**ABOUT THIS EXERCISE**
Filter out all lines without the word "peuvent" from the data below, please, and copy the rest.

**DATA FOR ANALYSIS**
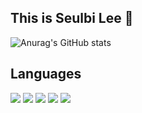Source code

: ## This is </mark>Seulbi Lee</mark> 👋
   
   ![Anurag's GitHub stats](https://github-readme-stats.vercel.app/api?username=LeeSeulbi71&show_icons=true&theme=ocean_dark)
   
<!--
**LeeSeulbi71/LeeSeulbi71** is a ✨ _special_ ✨ repository because its `README.md` (this file) appears on your GitHub profile.

Here are some ideas to get you started:

- 🔭 I’m currently working on ...
- 🌱 I’m currently learning ...
- 👯 I’m looking to collaborate on ...
- 🤔 I’m looking for help with ...
- 💬 Ask me about ...
- 📫 How to reach me: ...
- 😄 Pronouns: ...
- ⚡ Fun fact: ...
-->

## Languages

<a href="버튼을 눌렀을 때 이동할 링크" target="_blank"><img src="https://img.shields.io/badge/Python-1B4F72?style=flat-square&logo=python&logoColor=White"/></a> <a href="버튼을 눌렀을 때 이동할 링크" target="_blank"><img src="https://img.shields.io/badge/language C-311B92?style=flat-square&logo=c&logoColor=White"/></a> <a href="버튼을 눌렀을 때 이동할 링크" target="_blank"><img src="https://img.shields.io/badge/Tableau-1A237E?style=flat-square&logo=Tableau&logoColor=White"/></a> <a href="버튼을 눌렀을 때 이동할 링크" target="_blank"><img src="https://img.shields.io/badge/R-7986CB?style=flat-square&logo=R&logoColor=White"/></a> <a href="버튼을 눌렀을 때 이동할 링크" target="_blank"><img src="https://img.shields.io/badge/Spotfire-90CAF9?style=flat-square&logo=https://www.google.com/imgres?imgurl=https%3A%2F%2Fw7.pngwing.com%2Fpngs%2F143%2F377%2Fpng-transparent-tibco-software-spotfire-computer-software-business-intelligence-amg-logo-blue-text-trademark.png&imgrefurl=https%3A%2F%2Fwww.pngwing.com%2Fko%2Fsearch%3Fq%3Dspotfire&tbnid=25SnJ7H-2AoURM&vet=12ahUKEwi3zo3L-ojzAhUWDZQKHYPxCyEQMygAegUIARCJAQ..i&docid=p8a1OGypQNQ_gM&w=920&h=242&q=spotfire%20%EB%A1%9C%EA%B3%A0&ved=2ahUKEwi3zo3L-ojzAhUWDZQKHYPxCyEQMygAegUIARCJAQ&logoColor=White"/></a>




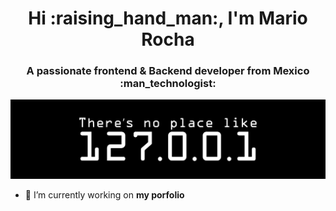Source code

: <h1 align="center">Hi :raising_hand_man:, I'm Mario Rocha</h1>
<h3 align="center">A passionate frontend & Backend developer from Mexico :man_technologist:</h3>

![](https://github.com/mariorocha2308/mariorocha2308/blob/main/67799570-programming-wallpapers.png)

- 🔭 I’m currently working on **my porfolio**
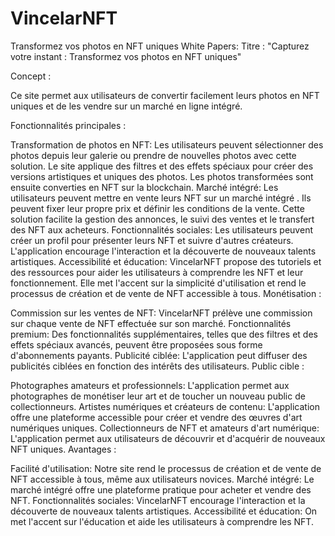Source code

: # VincelarNFT
 Transformez vos photos en NFT uniques
White Papers: 
Titre : "Capturez votre instant : Transformez vos photos en NFT uniques"

Concept :

Ce site permet aux utilisateurs de convertir facilement leurs photos en NFT uniques et de les vendre sur un marché en ligne intégré.

Fonctionnalités principales :

Transformation de photos en NFT:
Les utilisateurs peuvent sélectionner des photos depuis leur galerie ou prendre de nouvelles photos avec cette solution.
Le site applique des filtres et des effets spéciaux pour créer des versions artistiques et uniques des photos.
Les photos transformées sont ensuite converties en NFT sur la blockchain.
Marché intégré:
Les utilisateurs peuvent mettre en vente leurs NFT sur un marché intégré .
Ils peuvent fixer leur propre prix et définir les conditions de la vente.
Cette solution facilite la gestion des annonces, le suivi des ventes et le transfert des NFT aux acheteurs.
Fonctionnalités sociales:
Les utilisateurs peuvent créer un profil pour présenter leurs NFT et suivre d'autres créateurs.
L'application encourage l'interaction et la découverte de nouveaux talents artistiques.
Accessibilité et éducation:
VincelarNFT propose des tutoriels et des ressources pour aider les utilisateurs à comprendre les NFT et leur fonctionnement.
Elle met l'accent sur la simplicité d'utilisation et rend le processus de création et de vente de NFT accessible à tous.
Monétisation :

Commission sur les ventes de NFT: VincelarNFT prélève une commission sur chaque vente de NFT effectuée sur son marché.
Fonctionnalités premium: Des fonctionnalités supplémentaires, telles que des filtres et des effets spéciaux avancés, peuvent être proposées sous forme d'abonnements payants.
Publicité ciblée: L'application peut diffuser des publicités ciblées en fonction des intérêts des utilisateurs.
Public cible :

Photographes amateurs et professionnels: L'application permet aux photographes de monétiser leur art et de toucher un nouveau public de collectionneurs.
Artistes numériques et créateurs de contenu: L'application offre une plateforme accessible pour créer et vendre des œuvres d'art numériques uniques.
Collectionneurs de NFT et amateurs d'art numérique: L'application permet aux utilisateurs de découvrir et d'acquérir de nouveaux NFT uniques.
Avantages :

Facilité d'utilisation: Notre site rend le processus de création et de vente de NFT accessible à tous, même aux utilisateurs novices.
Marché intégré: Le marché intégré offre une plateforme pratique pour acheter et vendre des NFT.
Fonctionnalités sociales: VincelarNFT encourage l'interaction et la découverte de nouveaux talents artistiques.
Accessibilité et éducation: On met l'accent sur l'éducation et aide les utilisateurs à comprendre les NFT.
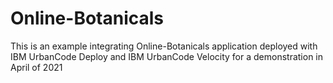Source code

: # Online-Botanicals

This is an example integrating Online-Botanicals application deployed with IBM UrbanCode Deploy and IBM UrbanCode Velocity for a demonstration in April of 2021
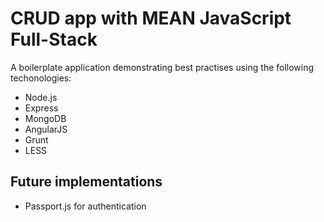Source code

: CRUD app with MEAN JavaScript Full-Stack
==============

A boilerplate application demonstrating best practises using the following techonologies:
- Node.js
- Express
- MongoDB
- AngularJS
- Grunt
- LESS

Future implementations
--------------
- Passport.js for authentication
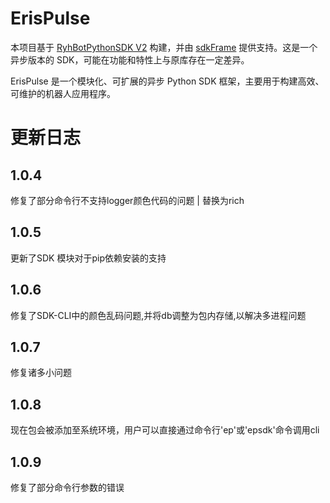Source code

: # ErisPulse

本项目基于 [RyhBotPythonSDK V2](https://github.com/runoneall/RyhBotPythonSDK2) 构建，并由 [sdkFrame](https://github.com/runoneall/sdkFrame) 提供支持。这是一个异步版本的 SDK，可能在功能和特性上与原库存在一定差异。

ErisPulse 是一个模块化、可扩展的异步 Python SDK 框架，主要用于构建高效、可维护的机器人应用程序。

# 更新日志
## 1.0.4
修复了部分命令行不支持logger颜色代码的问题 | 替换为rich

## 1.0.5
更新了SDK 模块对于pip依赖安装的支持

## 1.0.6
修复了SDK-CLI中的颜色乱码问题,并将db调整为包内存储,以解决多进程问题

## 1.0.7
修复诸多小问题

## 1.0.8
现在包会被添加至系统环境，用户可以直接通过命令行'ep'或'epsdk'命令调用cli

## 1.0.9
修复了部分命令行参数的错误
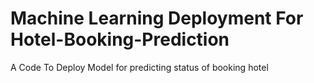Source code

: # Machine Learning Deployment For Hotel-Booking-Prediction
A Code To Deploy Model for predicting status of booking hotel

**EXERCISE RESULT**
Les utilisateurs peuvent sélectionner des photos depuis leur galerie ou prendre de nouvelles photos avec cette solution.
Les utilisateurs peuvent mettre en vente leurs NFT sur un marché intégré .
Ils peuvent fixer leur propre prix et définir les conditions de la vente.
Les utilisateurs peuvent créer un profil pour présenter leurs NFT et suivre d'autres créateurs.
Fonctionnalités premium: Des fonctionnalités supplémentaires, telles que des filtres et des effets spéciaux avancés, peuvent être proposées sous forme d'abonnements payants.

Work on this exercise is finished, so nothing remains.